Any help would be great, the quicker the better - have spent 3 hours just staring at the computer hoping it'll fix itself - alas that didn't work!!


----------



## newmodder (Nov 18, 2005)

*check bios*

check in your bios and see which display is set to load first, it may be set to your onboard graphics if your mobo has it.ussaully when you install a graphics card, the onboard auto disables, but maybe in your case it didnt.you could also try plugging your monitor in to your onboard and see if it works.also chech to see if your chipset drivers are installed and updated...could also be that that g card is not supported with that mobo   does that card have a aux power conector?


----------



## wazzledoozle (Nov 19, 2005)

try to boot from a pci card while the 9250 is also in.


----------



## basil78 (Nov 19, 2005)

I can't see my bios to change any settings, as there is no feed to my monitor. There is no onboard graphics so i cannot connect my monitor direct to the motherboard.
I only have 3 AGP graphics cards (no PCI ones) all of which have the same problem with the monitor - but when used with my old computer are fine - I presume it must be a motherboard problem? Anyone agree or have another idea??

Cheers

Dave.


----------



## Ombracol (Nov 19, 2005)

you are using the card on the old computer? and it works?


----------



## basil78 (Nov 19, 2005)

Yes. Graphics card does work on old computer when connected to monitor. That's what makes me think its either the motherboard or the RAM.
The computer does not beep on startup.
When i hit the on button I know the following:
Power gets to all components of my computer.
CPU and fan is working.
HDD fires up.
DVDRW is operational.
Monitor does work but no picture displayed??
Graphics card does work but no picture displayed on monitor??

Any ideas?


----------



## DR.Death (Nov 19, 2005)

are u using dviin boath or vga


----------



## basil78 (Nov 19, 2005)

Vga


----------



## Israar (Nov 19, 2005)

basil78 said:
			
		

> Vga



If you have two sticks off ram, take one out. I had this a few times and each time it was my memory modules either in a bad slot or just not wanting to respond.

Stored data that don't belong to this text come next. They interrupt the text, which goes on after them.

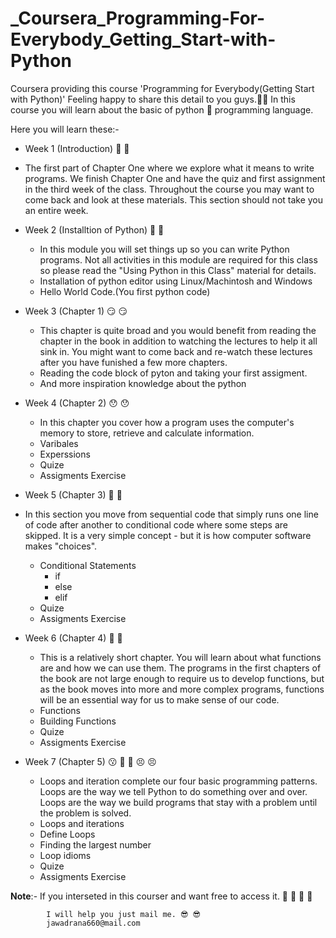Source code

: # _Coursera_Programming-For-Everybody_Getting_Start-with-Python

Coursera providing this course 'Programming for Everybody(Getting Start with Python)'
Feeling happy to share this detail to you guys.🥰🥰
In this course you will learn about the basic of python 🐍 programming language.

   Here you will learn these:-
-  Week 1  (Introduction) 🐾 🐾
 -  The first part of Chapter One where we explore what it means to write programs. We finish Chapter One and have the quiz and first assignment in the third week of the class. Throughout the course you may want to        come back and look at these materials. This section should not take you an entire week.
   
-  Week 2  (Installtion of Python) 🧐 🧐
    -  In this module you will set things up so you can write Python programs. Not all activities in this module are required for this class so please read the "Using Python in this Class" material for details.
    -  Installation of python editor using Linux/Machintosh and Windows
    -  Hello World Code.(You first python code)
      
-  Week 3  (Chapter 1) 😏 😏
    -  This chapter is quite broad and you would benefit from reading the chapter in the book in addition to watching the lectures to help it all sink in. You might want to come back and re-watch these lectures after         you have funished a few more chapters.
    -  Reading the code block of pyton and taking your first assigment.
    -  And more inspiration knowledge about the python
      
-  Week 4  (Chapter 2) 😯 😯
    -  In this chapter you cover how a program uses the computer's memory to store, retrieve and calculate information.
    -  Varibales
    -  Experssions
    -  Quize
    -  Assigments Exercise
      
-  Week 5  (Chapter 3) 🤩 🤩
 -  In this section you move from sequential code that simply runs one line of code after another to conditional code where some steps are skipped. It is a very simple concept - but it is how computer software makes       "choices".
    -  Conditional Statements
        -  if
        -  else
        -  elif
    -  Quize
    -  Assigments Exercise
      
-  Week 6  (Chapter 4) 🤤 🤤
    -  This is a relatively short chapter. You will learn about what functions are and how we can use them. The programs in the first chapters of the book are not large enough to require us to develop functions, but          as the book moves into more and more complex programs, functions will be an essential way for us to make sense of our code.
    -  Functions
    -  Building Functions
    -  Quize
    -  Assigments Exercise
      
-  Week 7  (Chapter 5) 😗 🤔 🤨 😣 😣
    -  Loops and iteration complete our four basic programming patterns. Loops are the way we tell Python to do something over and over. Loops are the way we build programs that stay with a problem until the problem          is solved.
    -  Loops and iterations
    -  Define Loops
    -  Finding the largest number
    -  Loop idioms
    -  Quize
    -  Assigments Exercise

**Note**:- If you interseted in this courser and want free to access it. 🤗 🤗 🤗 🤗

            I will help you just mail me. 😎 😎
            jawadrana660@mail.com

So, if you have two sticks, then take one out and leave one in DIMM1 and try to see if it loads up, if it does, do the same for the other stick and try booting up with the second stick in DIMM1 as stated.

If both load up in DIMM1 then try both in together, DIMM1 and DIMM2, if that doesn't work, then maybe DIMM2 might be faulty, so then try moving the stick from DIMM2 into DIMM3/4 and try booting that way.

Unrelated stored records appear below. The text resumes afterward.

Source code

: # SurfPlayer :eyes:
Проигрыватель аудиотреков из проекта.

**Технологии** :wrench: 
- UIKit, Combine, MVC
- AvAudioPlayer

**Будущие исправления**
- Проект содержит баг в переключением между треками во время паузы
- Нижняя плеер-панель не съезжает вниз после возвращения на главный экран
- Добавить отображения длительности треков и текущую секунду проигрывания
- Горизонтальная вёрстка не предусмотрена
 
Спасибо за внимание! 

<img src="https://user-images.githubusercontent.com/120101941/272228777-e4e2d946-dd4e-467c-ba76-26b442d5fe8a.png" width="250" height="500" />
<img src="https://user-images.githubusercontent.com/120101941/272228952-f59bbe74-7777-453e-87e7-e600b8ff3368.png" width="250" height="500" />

I hope you get this sorted mate, good luck!

--Lee


----------



## Deleted member 3 (Nov 19, 2005)

Take out all ram, and turn on your computer. The PC speaker should beep (no memory). If it doesn't your motherboard or CPU is dead, it's usually the motherboard in such cases though.

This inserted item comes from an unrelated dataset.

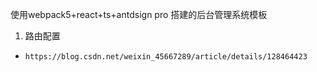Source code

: 使用webpack5+react+ts+antdsign pro 搭建的后台管理系统模板

1. 路由配置
 - `https://blog.csdn.net/weixin_45667289/article/details/128464423`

You could also remove every non essential part and try to boot. So just use mobo+cpu+vga+1 memory module.

Get yourself a PCI graphics card, AGp port might also be defective. It could be quite a lot.


----------



## basil78 (Nov 19, 2005)

Took all ram out and PC did beep. I take it that this means the ram is dead?


----------



## Deleted member 3 (Nov 19, 2005)

basil78 said:
			
		

> Took all ram out and PC did beep. I take it that this means the ram is dead?



Would be a fair guess. Can you test it in another comp? Or have any other ram o test the system with?


----------



## basil78 (Nov 19, 2005)

That is the problem. My old computer is PC133 SDRAM so can't test it in there and only have the 1 stick of 1GB ram so haven't got any more to test!
Vicious circle. But if you think that it is the RAM I'll go out now and buy some more to test??


----------



## Deleted member 3 (Nov 19, 2005)

Try to borrow some from a friend, that's cheaper 

though if it's your last resort buying would probably work. Not sure how it works in the UK but here we can return bought stuff quite easily


----------



## DR.Death (Nov 19, 2005)

try sticking them in one at a time because some ram dose not like some motherboards i had that problem with mine it just would not start though also are u using slot 1 &2 not 1&3 because that will cause stuff to happen so try that


----------



## psycholicon (Mar 3, 2011)

*HELP with this WEIRD problem!!*

I'm having a similar problem, but it's baffling me. Please if anyone has anything to say about this, I'm at my wits' end. 

So I boot up my computer, running my Radeon X1950Pro card, everything inside the computer boots, but the monitor receives no signal. (I get both bootup beeps)

I tried switching around the RAM sticks (2 500Gb) as suggested above, just for good measure. Nothing changes, always everything inside the computer boots fine, monitor gets nothing.

I switch out the Radeon in favor of my old GeForce 5600Ultra. Same thing.

Again, just for good measure as I rack my brain, I unplugged my CD drive in case it's a power problem. No change.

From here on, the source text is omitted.